# Military bikes, Huffman



## OldSkipTooth (Sep 4, 2017)

http://www.theliberator.be/militarybicycles.htm


----------



## OldSkipTooth (Sep 4, 2017)

This site details the drab color military bikes. Quite fascinating.


----------



## New Mexico Brant (Sep 5, 2017)

Wow!  The info on the 1943 folding Huffman (model HF-777 or model 81-81) is fascinating.  One would hope an example exists... maybe mis-identified as a BSA?

Thank you for sharing!


----------



## bikewhorder (Sep 5, 2017)

You know there is a whole category for military bikes. Just sayin'  https://thecabe.com/forum/index/military-bicycles.43/


----------



## johan willaert (Sep 8, 2017)

New Mexico Brant said:


> Wow!  The info on the 1943 folding Huffman (model HF-777 or model 81-81) is fascinating.  One would hope an example exists... maybe mis-identified as a BSA?
> 
> Thank you for sharing!




The website refered to is mine... Thanks for bringing it up...

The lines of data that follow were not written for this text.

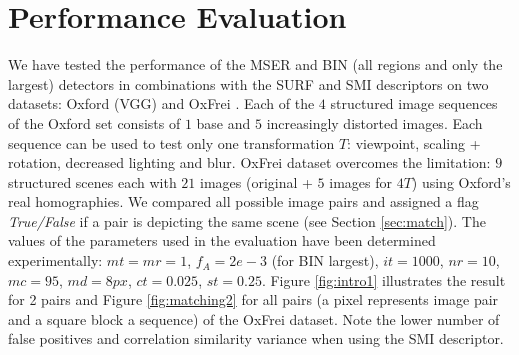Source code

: \documentclass[a4paper,11pt]{article}
\begin{document}
\section{Performance Evaluation}

We have tested the performance of the MSER and BIN (all regions and only the largest) detectors in combinations with the SURF and SMI descriptors on two datasets: Oxford (VGG) \cite{Mikolajczyk:2005} and OxFrei \cite{Ranguelova2016AICCSA}. Each of the $4$ structured image sequences of the Oxford set consists of $1$ base and $5$ increasingly distorted images. Each sequence can be used to test only one transformation $T$: viewpoint, scaling + rotation, decreased lighting and blur. OxFrei dataset overcomes the limitation: $9$ structured scenes each with $21$ images (original + $5$ images for $4 T$) using Oxford's real homographies. We compared all possible image pairs and assigned a flag {\em True/False} if a pair is depicting the same scene (see Section \ref{sec:match}). The values of the parameters used in the evaluation have been determined experimentally: $\mathit{mt}=\mathit{mr}=1$, $f_A=2e-3$ (for BIN largest), $\mathit{it}=1000$, $\mathit{nr}=10$, $\mathit{mc}=95$, $\mathit{md}=8px$, $\mathit{ct}=0.025$, $\mathit{st}=0.25$. Figure \ref{fig:intro1} illustrates the result for 2 pairs and Figure \ref{fig:matching2} for all pairs (a pixel represents image pair and a square block a sequence) of the OxFrei dataset. Note the lower number of false positives and correlation similarity variance when using the SMI descriptor.
\end{document}
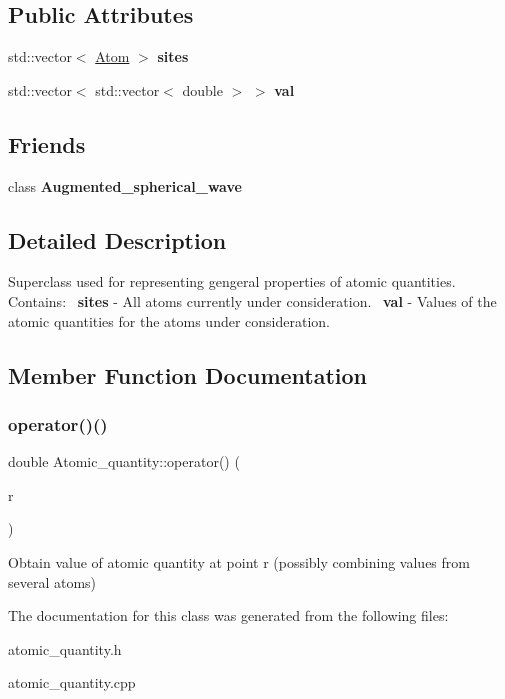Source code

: \subsection*{Public Attributes}
\begin{DoxyCompactItemize}
\item 
\mbox{\label{classAtomic__quantity_a1303f629c4a471e75f418c10bc6c20ca}} 
std\+::vector$<$ \hyperlink{classAtom}{Atom} $>$ {\bfseries sites}
\item 
\mbox{\label{classAtomic__quantity_a69f4c5e435c8c32883528b7cf2099616}} 
std\+::vector$<$ std\+::vector$<$ double $>$ $>$ {\bfseries val}
\end{DoxyCompactItemize}
\subsection*{Friends}
\begin{DoxyCompactItemize}
\item 
\mbox{\label{classAtomic__quantity_a678ccaacc1630da5784025bf4ba898bb}} 
class {\bfseries Augmented\+\_\+spherical\+\_\+wave}
\end{DoxyCompactItemize}


\subsection{Detailed Description}
Superclass used for representing gengeral properties of atomic quantities.~\newline
Contains\+:~\newline
{\bfseries sites} -\/ All atoms currently under consideration.~\newline
{\bfseries val} -\/ Values of the atomic quantities for the atoms under consideration.~\newline


\subsection{Member Function Documentation}
\mbox{\label{classAtomic__quantity_a5bd9055fdf94e57e54a355d5aa818b6c}} 
\subsubsection{\texorpdfstring{operator()()}{operator()()}}
{\footnotesize\ttfamily double Atomic\+\_\+quantity\+::operator() (\begin{DoxyParamCaption}\item[{const G\+S\+L\+::\+Vector \&}]{r }\end{DoxyParamCaption})}

Obtain value of atomic quantity at point r (possibly combining values from several atoms) 

The documentation for this class was generated from the following files\+:\begin{DoxyCompactItemize}
\item 
atomic\+\_\+quantity.\+h\item 
atomic\+\_\+quantity.\+cpp\end{DoxyCompactItemize}
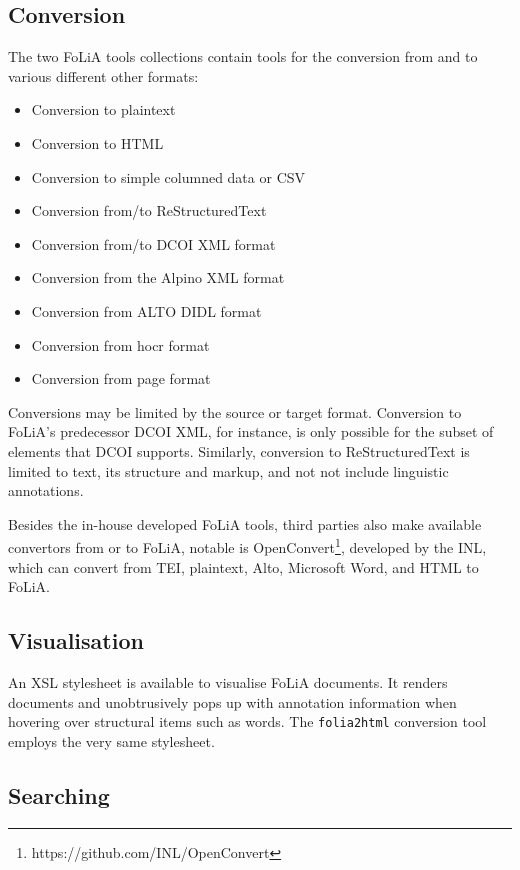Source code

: \subsection{Conversion}

The two FoLiA tools collections contain tools for the conversion from and to
various different other formats:

\begin{itemize}
    \item Conversion to plaintext
    \item Conversion to HTML
    \item Conversion to simple columned data or CSV
    \item Conversion from/to ReStructuredText
    \item Conversion from/to DCOI XML format
    \item Conversion from the Alpino XML format
    \item Conversion from ALTO DIDL format %
    \item Conversion from hocr format  %
    \item Conversion from page format  %
\end{itemize}

Conversions may be limited by the source or target format. Conversion to
FoLiA's predecessor DCOI XML, for instance, is only possible for the subset of
elements that DCOI supports. Similarly, conversion to ReStructuredText is
limited to text, its structure and markup, and not not include linguistic
annotations.

Besides the in-house developed FoLiA tools, third parties also make available
convertors from or to FoLiA, notable is
OpenConvert\footnote{https://github.com/INL/OpenConvert}, developed by the INL,
which can convert from TEI, plaintext, Alto, Microsoft Word, and HTML to
FoLiA.

\subsection{Visualisation}

An XSL stylesheet is available to visualise FoLiA documents. It renders
documents and unobtrusively pops up with annotation information when hovering
over structural items such as words. The \texttt{folia2html} conversion tool
employs the very same stylesheet.

\subsection{Searching}

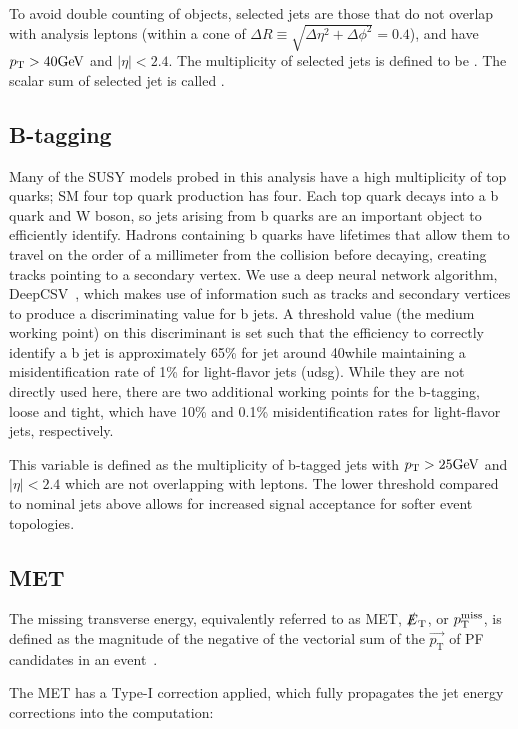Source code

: To avoid double counting of objects,
selected jets are those that do not overlap with analysis leptons 
(within a cone of $\Delta R \equiv \sqrt{\Delta\eta^2 + \Delta\phi^2} = 0.4$),
and have $p_{\mathrm{T}}>40\text{GeV}$ and $|\eta|<2.4$. The multiplicity of selected jets
is defined to be \Njets. The scalar sum of selected jet \pt
is called \HT.

\subsection{B-tagging}
Many of the SUSY models probed in this analysis have a high multiplicity of
top quarks; SM four top quark production has four. Each top quark decays into
a b quark and W boson, so jets arising from b quarks are an important object
to efficiently identify. Hadrons containing b quarks have lifetimes that
allow them to travel on the order of a millimeter from the collision before
decaying, creating tracks pointing to a secondary vertex. We use a deep
neural network algorithm, DeepCSV~\cite{CMS:Sirunyan2017ezt}, which makes use
of information such as tracks and secondary vertices to produce a
discriminating value for b jets. A threshold value (the medium working point)
on this discriminant is set such that the efficiency to correctly identify a
b jet is approximately 65\% for jet \pt around 40\GeV while maintaining a
misidentification rate of 1\% for light-flavor jets (udsg).
While they are not directly used here, there are two additional working points
for the b-tagging, loose and tight, which have 10\% and 0.1\% misidentification 
rates for light-flavor jets, respectively.

This \Nbjets variable is defined as the multiplicity 
of b-tagged jets with $p_{\mathrm{T}}>25\text{GeV}$ and $|\eta|<2.4$ which are
not overlapping with leptons. The lower threshold compared
to nominal jets above allows for increased signal acceptance for softer event
topologies.

\subsection{MET}

The missing transverse energy,
equivalently referred to as MET, $\slashed{E}_\mathrm{T}$, or $p_{\mathrm{T}}^\text{miss}$, is defined
as the magnitude of the negative of the vectorial sum of the $\vec{p_\mathrm{T}}$ of PF candidates in an
event~\cite{CMS:Sirunyan2019kia}.

The MET has a Type-I correction applied, which fully propagates
the jet energy corrections into the computation:

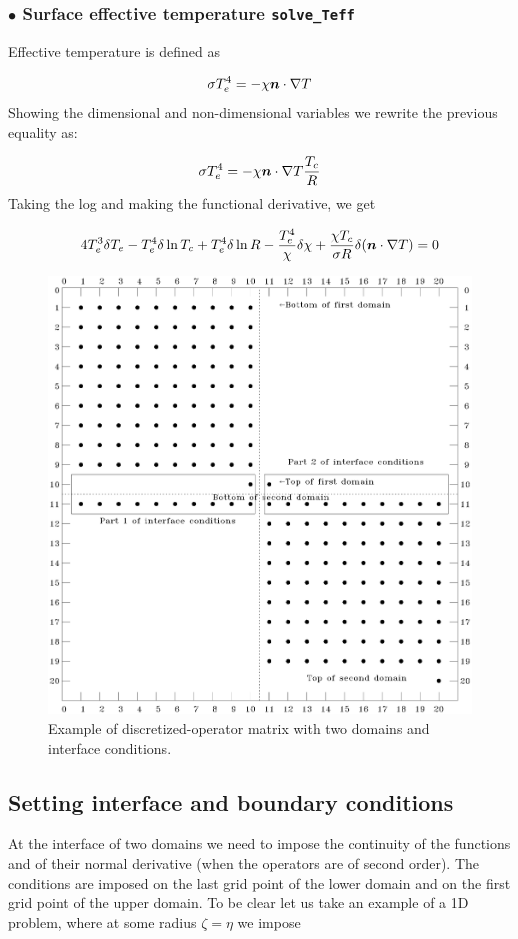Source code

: \subsubsection{$\bullet$ \bf Surface effective temperature {\tt solve\_Teff}}

Effective temperature is defined as

\[ \sigma T_e^4 = -\khi\vn\cdot\na T\]
Showing the dimensional and non-dimensional variables we rewrite the previous equality as:

\[ \sigma T_e^4 = -\khi\vn\cdot\na T \frac{T_c}{R}\]
Taking the log and making the functional derivative, we get

\begin{equation}
4T_e^3\delta T_e -T_e^4\delta\ln T_c + T_e^4\delta\ln R -\frac{T_e^4}{\khi}\delta\khi + \frac{\khi T_c}{\sigma
R}\delta(\vn\cdot\nabla T) = 0
\end{equation}

\begin{figure}[t]
\centering
\includegraphics[width=0.8\linewidth]{fig/matrix_pedago.eps}
\caption{Example of discretized-operator matrix with two domains and
interface conditions.}
\label{matp}
\end{figure}

\subsection{Setting interface and boundary conditions}

At the interface of two domains we need to impose the continuity of the
functions and of their normal derivative (when the operators are of
second order). The conditions are imposed on the last grid point of the
lower domain and on the first grid point of the upper domain. To be
clear let us take an example of a 1D problem, where at some radius
$\zeta=\eta$ we impose

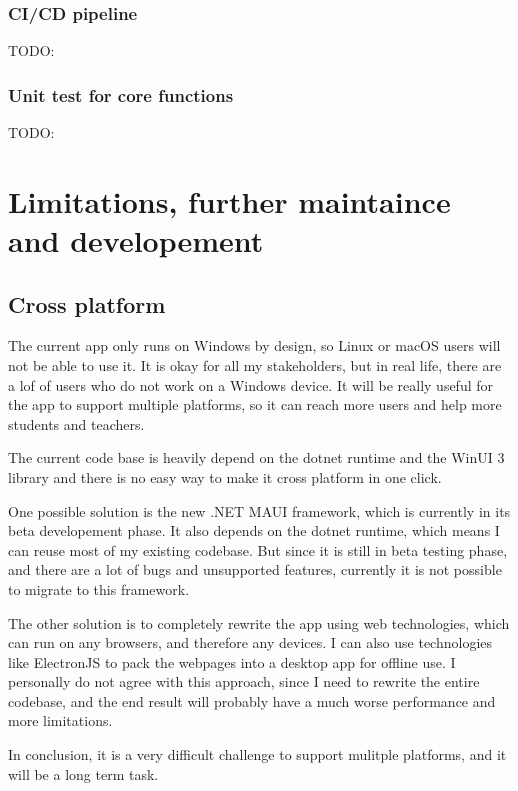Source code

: \documentclass[a4paper]{report}
\begin{document}
\subsubsection{CI/CD pipeline}

TODO:

\subsubsection{Unit test for core functions}

TODO:

\section{Limitations, further maintaince and developement}

\subsection{Cross platform}

The current app only runs on Windows by design, so Linux or macOS users will not be able to use it. It is okay for all my stakeholders, but in real life, there are a lof of users who do not work on a Windows device. It will be really useful for the app to support multiple platforms, so it can reach more users and help more students and teachers.

The current code base is heavily depend on the dotnet runtime and the WinUI 3 library and there is no easy way to make it cross platform in one click.

One possible solution is the new .NET MAUI framework\cite{microsoft:docs:what-is-maui}, which is currently in its beta developement phase. It also depends on the dotnet runtime, which means I can reuse most of my existing codebase. But since it is still in beta testing phase, and there are a lot of bugs and unsupported features, currently it is not possible to migrate to this framework.

The other solution is to completely rewrite the app using web technologies, which can run on any browsers, and therefore any devices. I can also use technologies like ElectronJS\cite{electron} to pack the webpages into a desktop app for offline use. I personally do not agree with this approach, since I need to rewrite the entire codebase, and the end result will probably have a much worse performance and more limitations.

In conclusion, it is a very difficult challenge to support mulitple platforms, and it will be a long term task.
\end{document}
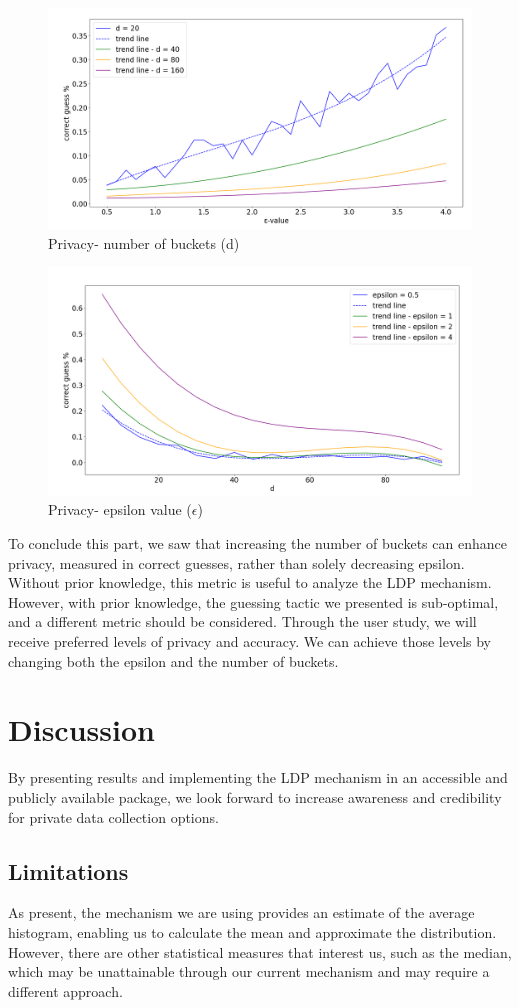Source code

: \documentclass[sigconf]{acmart}
\begin{document}
\begin{figure}[h]
    \centering
    \includegraphics[width=.5\textwidth]{images/privacy- d.png}
    \caption{Privacy- number of buckets (d)}
    \label{fig:privacy-d}
\end{figure} 
\begin{figure}[h]
    \centering
    \includegraphics[width=.5\textwidth]{images/privacy- epsilon.png}
    \caption{Privacy- epsilon value ($\epsilon$)}
    \label{fig:privacy-epsilon}
\end{figure} 

To conclude this part, we saw that increasing the number of buckets can enhance privacy, measured in correct guesses, rather than solely decreasing epsilon. Without prior knowledge, this metric is useful to analyze the LDP mechanism. However, with prior knowledge, the guessing tactic we presented is sub-optimal, and a different metric should be considered. Through the user study, we will receive preferred levels of privacy and accuracy. We can achieve those levels by changing both the epsilon and the number of buckets.

\section{Discussion}

 By presenting results and implementing the LDP mechanism in an accessible and publicly available package, we look forward to increase awareness and credibility for private data collection options.

\subsection{Limitations} As present, the mechanism we are using provides an estimate of the average histogram, enabling us to calculate the mean and approximate the distribution. However, there are other statistical measures that interest us, such as the median, which may be unattainable through our current mechanism and may require a different approach.
\end{document}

To date I have no knowledge of surviving HF-777 bikes... One turned up a year or so ago but most likely it was a replica made from a full frame model...

Johan


----------



## New Mexico Brant (Sep 8, 2017)

johan willaert said:


> The website refered to is mine... Thanks for bringing it up...
> 
> To date I have no knowledge of surviving HF-777 bikes... One turned up a year or so ago but most likely it was a replica made from a full frame model...
> 
> Johan




Thank you for your comments Johan!  I was reading in the military CABE threads that someone reportedly knows about a Huffman folding model that exists; I hope there are some out there.  Your website is very informative as well; I appreciate the knowledge I gained from reading the information you have posted.


----------